Acknowledging that breast cancer has a significant impact on the patient, their relatives and their friends, we, the editors, decided to ask Sue to share her story. We spent an evening with Sue and her husband, Colin, to explain about this book and what we wanted from them. They readily agreed to help and during that evening, with the help of Colin, Sue told us her story. It was riveting and moving.
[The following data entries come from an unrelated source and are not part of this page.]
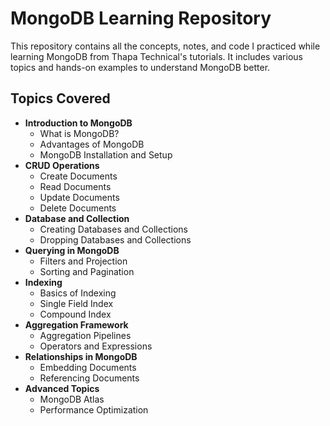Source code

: # MongoDB Learning Repository

This repository contains all the concepts, notes, and code I practiced while learning MongoDB from Thapa Technical's tutorials. It includes various topics and hands-on examples to understand MongoDB better.

## Topics Covered

- **Introduction to MongoDB**
  - What is MongoDB?
  - Advantages of MongoDB
  - MongoDB Installation and Setup
- **CRUD Operations**
  - Create Documents
  - Read Documents
  - Update Documents
  - Delete Documents
- **Database and Collection**
  - Creating Databases and Collections
  - Dropping Databases and Collections
- **Querying in MongoDB**
  - Filters and Projection
  - Sorting and Pagination
- **Indexing**
  - Basics of Indexing
  - Single Field Index
  - Compound Index
- **Aggregation Framework**
  - Aggregation Pipelines
  - Operators and Expressions
- **Relationships in MongoDB**
  - Embedding Documents
  - Referencing Documents
- **Advanced Topics**
  - MongoDB Atlas
  - Performance Optimization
Sue and Colin then spent the next few weeks reflecting and making notes, ready for Sue to write her story – the big journey.

Sue’s story is a good starting point for this section of the book, as it provides a real example of a patient’s experience, prior to diagnosis through treatment and her return to work. With Sue’s story in mind, subsequent chapters highlight psychological theories and concepts that might prove valuable in caring for patients. Here is Sue’s story…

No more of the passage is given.